- Born: 22 July 1855 Neumarkt, Prussian Silesia
- Died: c. 1923 or c. 1925 Berlin, Germany
- Citizenship: Germany
- Education: Kunstakademie Düsseldorf
- Occupations: Painter Theosophist
- Spouse: Antonia (Antonie) Gebhard

= Hermann Schmiechen =

German painter (1855–c.1923/25)

Hermann Schmiechen (22 July 1855 – c. 1923 or 1925) was a German portrait painter and Theosophist.

== Biography ==
Hermann Schmiechen was born in Neumarkt, Prussian Silesia. In 1872, he entered the Royal Academy of Arts and Crafts at Breslau, where he studied with Albrecht Bräuer (1830–1897). In 1873, he shifted into Düsseldorf school of painting and became student of Karl Müller and Eduard von Gebhardt, and was also a member of the artists association Malkasten. After studying at the Kunstakademie Düsseldorf, he learned in Paris at the Académie Julian.

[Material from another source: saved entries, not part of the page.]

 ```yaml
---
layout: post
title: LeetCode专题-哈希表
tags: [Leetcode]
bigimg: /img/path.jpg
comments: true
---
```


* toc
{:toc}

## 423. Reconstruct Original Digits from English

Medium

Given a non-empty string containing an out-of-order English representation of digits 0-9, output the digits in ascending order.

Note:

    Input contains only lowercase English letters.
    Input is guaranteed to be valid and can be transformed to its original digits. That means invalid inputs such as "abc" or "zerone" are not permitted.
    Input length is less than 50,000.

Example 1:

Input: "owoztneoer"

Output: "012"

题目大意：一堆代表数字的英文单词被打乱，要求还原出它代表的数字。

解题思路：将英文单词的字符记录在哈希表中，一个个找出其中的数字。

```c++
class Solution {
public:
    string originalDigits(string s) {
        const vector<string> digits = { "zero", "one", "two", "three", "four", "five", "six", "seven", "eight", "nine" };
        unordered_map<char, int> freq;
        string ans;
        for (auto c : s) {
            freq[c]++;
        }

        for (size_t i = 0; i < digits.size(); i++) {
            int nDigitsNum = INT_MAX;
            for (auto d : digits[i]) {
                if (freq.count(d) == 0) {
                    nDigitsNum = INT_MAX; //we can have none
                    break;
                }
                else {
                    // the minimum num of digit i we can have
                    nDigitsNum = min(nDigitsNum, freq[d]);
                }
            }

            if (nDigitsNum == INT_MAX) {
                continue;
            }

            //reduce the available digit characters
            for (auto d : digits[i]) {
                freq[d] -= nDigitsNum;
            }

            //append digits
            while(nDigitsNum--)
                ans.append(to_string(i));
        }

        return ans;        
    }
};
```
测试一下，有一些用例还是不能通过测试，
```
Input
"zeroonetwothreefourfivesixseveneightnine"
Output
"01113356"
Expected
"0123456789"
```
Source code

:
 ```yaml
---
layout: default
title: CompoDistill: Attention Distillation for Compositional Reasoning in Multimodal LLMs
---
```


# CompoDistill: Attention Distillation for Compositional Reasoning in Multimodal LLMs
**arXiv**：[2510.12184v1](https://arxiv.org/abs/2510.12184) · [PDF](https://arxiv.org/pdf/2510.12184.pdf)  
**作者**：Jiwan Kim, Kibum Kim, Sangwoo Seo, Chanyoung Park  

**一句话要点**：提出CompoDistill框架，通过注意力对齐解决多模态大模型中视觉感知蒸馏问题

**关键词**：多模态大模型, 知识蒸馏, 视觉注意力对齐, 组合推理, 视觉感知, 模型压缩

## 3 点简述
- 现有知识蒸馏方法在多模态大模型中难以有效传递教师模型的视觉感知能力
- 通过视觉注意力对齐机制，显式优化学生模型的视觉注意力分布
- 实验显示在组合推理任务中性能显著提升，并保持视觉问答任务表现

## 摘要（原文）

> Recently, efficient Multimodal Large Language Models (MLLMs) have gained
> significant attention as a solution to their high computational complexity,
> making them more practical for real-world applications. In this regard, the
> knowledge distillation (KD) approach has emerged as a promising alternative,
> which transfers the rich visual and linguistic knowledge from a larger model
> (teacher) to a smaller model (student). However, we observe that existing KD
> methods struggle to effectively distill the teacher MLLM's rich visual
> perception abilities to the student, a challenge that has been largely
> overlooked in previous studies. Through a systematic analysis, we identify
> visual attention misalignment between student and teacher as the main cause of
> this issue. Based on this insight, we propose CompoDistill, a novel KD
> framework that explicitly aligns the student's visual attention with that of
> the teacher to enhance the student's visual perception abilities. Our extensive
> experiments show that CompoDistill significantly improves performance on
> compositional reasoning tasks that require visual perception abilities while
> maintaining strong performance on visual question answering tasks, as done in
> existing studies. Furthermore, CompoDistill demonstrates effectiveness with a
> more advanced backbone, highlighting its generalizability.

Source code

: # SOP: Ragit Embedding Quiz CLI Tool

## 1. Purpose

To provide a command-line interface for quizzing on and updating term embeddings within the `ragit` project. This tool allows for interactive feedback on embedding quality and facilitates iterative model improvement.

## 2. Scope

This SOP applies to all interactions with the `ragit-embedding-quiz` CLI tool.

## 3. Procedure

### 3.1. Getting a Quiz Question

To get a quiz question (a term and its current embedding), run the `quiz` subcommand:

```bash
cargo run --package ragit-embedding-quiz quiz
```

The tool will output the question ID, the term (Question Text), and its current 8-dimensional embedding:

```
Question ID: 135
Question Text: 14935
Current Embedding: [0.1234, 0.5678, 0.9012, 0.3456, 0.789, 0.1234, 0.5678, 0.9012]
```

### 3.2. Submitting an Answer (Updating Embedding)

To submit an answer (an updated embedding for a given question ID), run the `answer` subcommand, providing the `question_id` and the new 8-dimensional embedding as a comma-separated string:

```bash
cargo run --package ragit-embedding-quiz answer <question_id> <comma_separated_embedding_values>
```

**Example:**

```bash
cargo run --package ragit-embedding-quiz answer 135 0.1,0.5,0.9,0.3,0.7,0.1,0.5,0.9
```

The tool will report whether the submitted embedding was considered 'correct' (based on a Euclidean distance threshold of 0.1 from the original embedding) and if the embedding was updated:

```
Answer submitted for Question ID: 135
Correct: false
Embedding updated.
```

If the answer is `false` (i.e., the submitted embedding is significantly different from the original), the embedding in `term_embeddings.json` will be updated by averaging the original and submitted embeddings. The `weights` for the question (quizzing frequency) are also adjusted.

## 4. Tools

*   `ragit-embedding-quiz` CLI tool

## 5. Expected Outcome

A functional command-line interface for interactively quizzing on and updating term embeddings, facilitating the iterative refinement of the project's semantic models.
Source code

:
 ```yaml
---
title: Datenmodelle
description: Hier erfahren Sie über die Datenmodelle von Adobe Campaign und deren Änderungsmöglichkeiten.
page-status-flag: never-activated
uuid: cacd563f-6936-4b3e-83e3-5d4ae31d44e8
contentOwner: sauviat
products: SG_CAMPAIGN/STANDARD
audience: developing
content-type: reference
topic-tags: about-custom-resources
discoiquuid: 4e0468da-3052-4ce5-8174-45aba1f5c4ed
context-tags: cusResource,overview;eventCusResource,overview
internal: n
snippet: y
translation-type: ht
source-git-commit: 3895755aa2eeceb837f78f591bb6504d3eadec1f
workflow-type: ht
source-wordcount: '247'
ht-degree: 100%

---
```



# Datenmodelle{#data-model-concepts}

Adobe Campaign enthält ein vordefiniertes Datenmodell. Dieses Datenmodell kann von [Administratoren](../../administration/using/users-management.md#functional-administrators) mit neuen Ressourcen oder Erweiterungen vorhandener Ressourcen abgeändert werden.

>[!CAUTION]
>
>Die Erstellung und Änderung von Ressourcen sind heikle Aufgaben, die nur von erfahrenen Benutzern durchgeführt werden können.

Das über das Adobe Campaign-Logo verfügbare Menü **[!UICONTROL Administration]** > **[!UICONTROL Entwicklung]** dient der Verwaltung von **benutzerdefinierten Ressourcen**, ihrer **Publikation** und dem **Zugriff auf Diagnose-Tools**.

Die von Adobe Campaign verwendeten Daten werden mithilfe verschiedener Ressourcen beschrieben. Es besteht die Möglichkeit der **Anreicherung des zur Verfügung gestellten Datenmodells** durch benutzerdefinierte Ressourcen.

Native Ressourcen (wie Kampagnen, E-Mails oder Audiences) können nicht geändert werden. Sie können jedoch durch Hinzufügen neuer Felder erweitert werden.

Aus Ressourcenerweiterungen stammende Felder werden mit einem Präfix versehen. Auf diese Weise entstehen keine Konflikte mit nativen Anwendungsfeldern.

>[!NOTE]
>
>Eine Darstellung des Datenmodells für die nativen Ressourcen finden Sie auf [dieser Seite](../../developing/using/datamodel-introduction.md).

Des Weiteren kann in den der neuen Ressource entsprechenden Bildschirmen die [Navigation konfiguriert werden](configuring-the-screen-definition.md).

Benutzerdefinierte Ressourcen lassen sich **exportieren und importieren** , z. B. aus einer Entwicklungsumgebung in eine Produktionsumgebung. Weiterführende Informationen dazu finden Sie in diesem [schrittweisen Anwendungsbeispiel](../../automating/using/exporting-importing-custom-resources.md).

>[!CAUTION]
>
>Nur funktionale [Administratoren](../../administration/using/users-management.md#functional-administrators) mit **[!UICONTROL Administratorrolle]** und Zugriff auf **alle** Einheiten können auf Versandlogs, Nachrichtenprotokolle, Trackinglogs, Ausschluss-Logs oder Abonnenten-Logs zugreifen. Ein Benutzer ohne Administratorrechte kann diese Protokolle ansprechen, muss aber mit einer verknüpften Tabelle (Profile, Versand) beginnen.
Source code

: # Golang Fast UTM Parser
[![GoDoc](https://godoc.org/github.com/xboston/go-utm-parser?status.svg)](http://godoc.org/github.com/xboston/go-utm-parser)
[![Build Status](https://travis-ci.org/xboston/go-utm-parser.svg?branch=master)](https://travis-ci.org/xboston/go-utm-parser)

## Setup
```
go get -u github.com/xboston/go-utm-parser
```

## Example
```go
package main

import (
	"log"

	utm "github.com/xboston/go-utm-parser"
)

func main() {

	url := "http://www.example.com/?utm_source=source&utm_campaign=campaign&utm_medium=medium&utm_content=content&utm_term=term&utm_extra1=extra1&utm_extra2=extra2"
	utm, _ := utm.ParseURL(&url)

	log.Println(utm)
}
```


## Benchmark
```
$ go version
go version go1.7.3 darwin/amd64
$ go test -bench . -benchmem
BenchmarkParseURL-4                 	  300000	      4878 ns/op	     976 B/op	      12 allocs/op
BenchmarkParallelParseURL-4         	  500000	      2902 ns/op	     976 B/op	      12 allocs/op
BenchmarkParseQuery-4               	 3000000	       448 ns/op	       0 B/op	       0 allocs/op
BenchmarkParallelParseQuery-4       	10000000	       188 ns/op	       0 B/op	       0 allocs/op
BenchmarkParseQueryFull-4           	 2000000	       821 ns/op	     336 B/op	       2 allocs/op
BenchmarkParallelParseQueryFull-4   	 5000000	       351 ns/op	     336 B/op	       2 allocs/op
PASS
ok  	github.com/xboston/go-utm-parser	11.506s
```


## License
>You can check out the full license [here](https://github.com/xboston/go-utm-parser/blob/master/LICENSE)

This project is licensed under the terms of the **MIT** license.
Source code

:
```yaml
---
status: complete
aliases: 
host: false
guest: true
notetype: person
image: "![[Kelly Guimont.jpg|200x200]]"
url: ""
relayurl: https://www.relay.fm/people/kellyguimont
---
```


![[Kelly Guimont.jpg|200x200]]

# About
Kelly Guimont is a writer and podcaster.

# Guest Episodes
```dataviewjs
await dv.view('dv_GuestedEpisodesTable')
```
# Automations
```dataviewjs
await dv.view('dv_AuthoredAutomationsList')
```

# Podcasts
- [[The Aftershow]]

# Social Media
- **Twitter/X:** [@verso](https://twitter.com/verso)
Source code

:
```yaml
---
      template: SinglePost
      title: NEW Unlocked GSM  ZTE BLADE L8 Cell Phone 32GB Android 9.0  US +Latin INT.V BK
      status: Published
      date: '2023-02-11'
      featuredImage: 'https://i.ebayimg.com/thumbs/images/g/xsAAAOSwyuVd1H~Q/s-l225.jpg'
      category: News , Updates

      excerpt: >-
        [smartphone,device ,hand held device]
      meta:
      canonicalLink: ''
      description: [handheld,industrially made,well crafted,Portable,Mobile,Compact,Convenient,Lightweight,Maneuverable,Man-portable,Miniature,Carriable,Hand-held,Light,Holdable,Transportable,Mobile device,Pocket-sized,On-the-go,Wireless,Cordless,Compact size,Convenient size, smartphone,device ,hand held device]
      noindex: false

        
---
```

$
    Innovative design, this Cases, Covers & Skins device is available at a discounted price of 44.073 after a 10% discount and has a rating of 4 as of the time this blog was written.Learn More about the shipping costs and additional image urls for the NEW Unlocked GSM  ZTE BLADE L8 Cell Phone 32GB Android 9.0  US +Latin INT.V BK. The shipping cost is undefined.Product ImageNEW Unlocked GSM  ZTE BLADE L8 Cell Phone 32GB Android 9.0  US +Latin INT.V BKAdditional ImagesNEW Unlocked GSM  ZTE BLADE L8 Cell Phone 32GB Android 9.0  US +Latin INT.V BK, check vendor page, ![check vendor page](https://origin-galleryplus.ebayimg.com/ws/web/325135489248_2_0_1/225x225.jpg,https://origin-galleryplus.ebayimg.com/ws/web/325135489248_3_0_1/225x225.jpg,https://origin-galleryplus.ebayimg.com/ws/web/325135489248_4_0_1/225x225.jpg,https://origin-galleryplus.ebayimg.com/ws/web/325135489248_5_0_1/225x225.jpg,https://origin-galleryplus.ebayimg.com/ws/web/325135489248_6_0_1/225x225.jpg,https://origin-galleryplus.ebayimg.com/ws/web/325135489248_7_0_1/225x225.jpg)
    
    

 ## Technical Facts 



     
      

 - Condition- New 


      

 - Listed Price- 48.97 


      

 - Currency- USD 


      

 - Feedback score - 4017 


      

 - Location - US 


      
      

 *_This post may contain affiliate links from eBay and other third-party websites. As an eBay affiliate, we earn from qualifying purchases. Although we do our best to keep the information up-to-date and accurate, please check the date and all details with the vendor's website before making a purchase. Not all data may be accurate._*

In 1883, on the recommendation of August Becker, Schmichen, almost simultaneously with Karl Rudolf Sohn, was invited into England to paint portraits of the British aristocracy. From 1884 to 1895 he was a member of the Royal Academy of Arts.

=== Theosophical portraits ===
June 20, 1884, a year after arriving in London, Schmiechen became a member the Theosophical Society. Then, fulfilling the request of Helena Blavatsky, he began to paint portraits of the Theosophical mahatmas. The portrait of the mahatma Koot Hoomi she assessed as "excellent" and immediately asked Schmiechen to begin working on a portrait of the mahatma Morya. It took him about three weeks, (Note: "From June 19 to July 9, 1884.") to complete these paintings. (Note: "There are various accounts of the production of the Schmiechen portraits, yet all agree that the works are the result of inspiration.") (Note: "Hermann Schmiechen... agreed to take part in a 'psychical experiment' to see if images could be transferred to his mind from those who had seen the Masters.")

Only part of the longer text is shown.